Exercise
Using the records below, give again exactly the lines from the line that contains "M\&ARevenue & 1258.5**" through the line that contains "IPORevenue & 7656.3*", both ends included, and only those.

-------- Input data

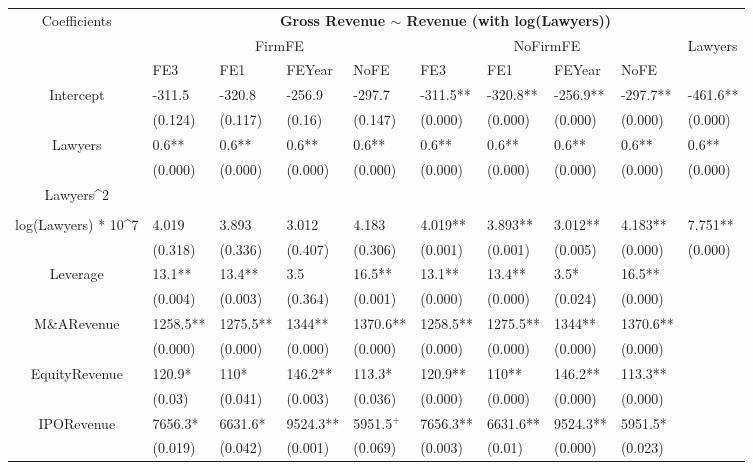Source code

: \documentclass{article}
\begin{document}
\begin{table}[H]
\centering
\begin{tabular}{|clllllllll|}
\hline
\multirow{3}{*}{Coefficients} & \multicolumn{9}{c|}{\textbf{Gross Revenue $\sim$ Revenue (with log(Lawyers))}} \\
\cline{2-10}
& \multicolumn{4}{c}{FirmFE} & \multicolumn{4}{c}{NoFirmFE} & \multirow{2}{*}{Lawyers} \\
\cline{2-9}
& FE3 & FE1 & FEYear & NoFE & FE3 & FE1 & FEYear & NoFE &  \\
\hline
 
Intercept & -311.5 & -320.8 & -256.9 & -297.7 & -311.5** & -320.8** & -256.9** & -297.7** & -461.6** \\ 
   & (0.124) & (0.117) & (0.16) & (0.147) & (0.000) & (0.000) & (0.000) & (0.000) & (0.000) \\ 
  Lawyers & 0.6** & 0.6** & 0.6** & 0.6** & 0.6** & 0.6** & 0.6** & 0.6** & 0.6** \\ 
   & (0.000) & (0.000) & (0.000) & (0.000) & (0.000) & (0.000) & (0.000) & (0.000) & (0.000) \\ 
  Lawyers^2 &  &  &  &  &  &  &  &  &  \\ 
   &  &  &  &  &  &  &  &  &  \\ 
  log(Lawyers) * 10^7 & 4.019 & 3.893 & 3.012 & 4.183 & 4.019** & 3.893** & 3.012** & 4.183** & 7.751** \\ 
   & (0.318) & (0.336) & (0.407) & (0.306) & (0.001) & (0.001) & (0.005) & (0.000) & (0.000) \\ 
  Leverage & 13.1** & 13.4** & 3.5 & 16.5** & 13.1** & 13.4** & 3.5* & 16.5** &  \\ 
   & (0.004) & (0.003) & (0.364) & (0.001) & (0.000) & (0.000) & (0.024) & (0.000) &  \\ 
  M\&ARevenue & 1258.5** & 1275.5** & 1344** & 1370.6** & 1258.5** & 1275.5** & 1344** & 1370.6** &  \\ 
   & (0.000) & (0.000) & (0.000) & (0.000) & (0.000) & (0.000) & (0.000) & (0.000) &  \\ 
  EquityRevenue & 120.9* & 110* & 146.2** & 113.3* & 120.9** & 110** & 146.2** & 113.3** &  \\ 
   & (0.03) & (0.041) & (0.003) & (0.036) & (0.000) & (0.000) & (0.000) & (0.000) &  \\ 
  IPORevenue & 7656.3* & 6631.6* & 9524.3** & 5951.5$^{+}$ & 7656.3** & 6631.6** & 9524.3** & 5951.5* &  \\ 
   & (0.019) & (0.042) & (0.001) & (0.069) & (0.003) & (0.01) & (0.000) & (0.023) &  \\ 

\end{tabular}
\end{table}
\end{document}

----------------

Completed exercise
  M\&ARevenue & 1258.5** & 1275.5** & 1344** & 1370.6** & 1258.5** & 1275.5** & 1344** & 1370.6** &  \\ 
   & (0.000) & (0.000) & (0.000) & (0.000) & (0.000) & (0.000) & (0.000) & (0.000) &  \\ 
  EquityRevenue & 120.9* & 110* & 146.2** & 113.3* & 120.9** & 110** & 146.2** & 113.3** &  \\ 
   & (0.03) & (0.041) & (0.003) & (0.036) & (0.000) & (0.000) & (0.000) & (0.000) &  \\ 
  IPORevenue & 7656.3* & 6631.6* & 9524.3** & 5951.5$^{+}$ & 7656.3** & 6631.6** & 9524.3** & 5951.5* &  \\ 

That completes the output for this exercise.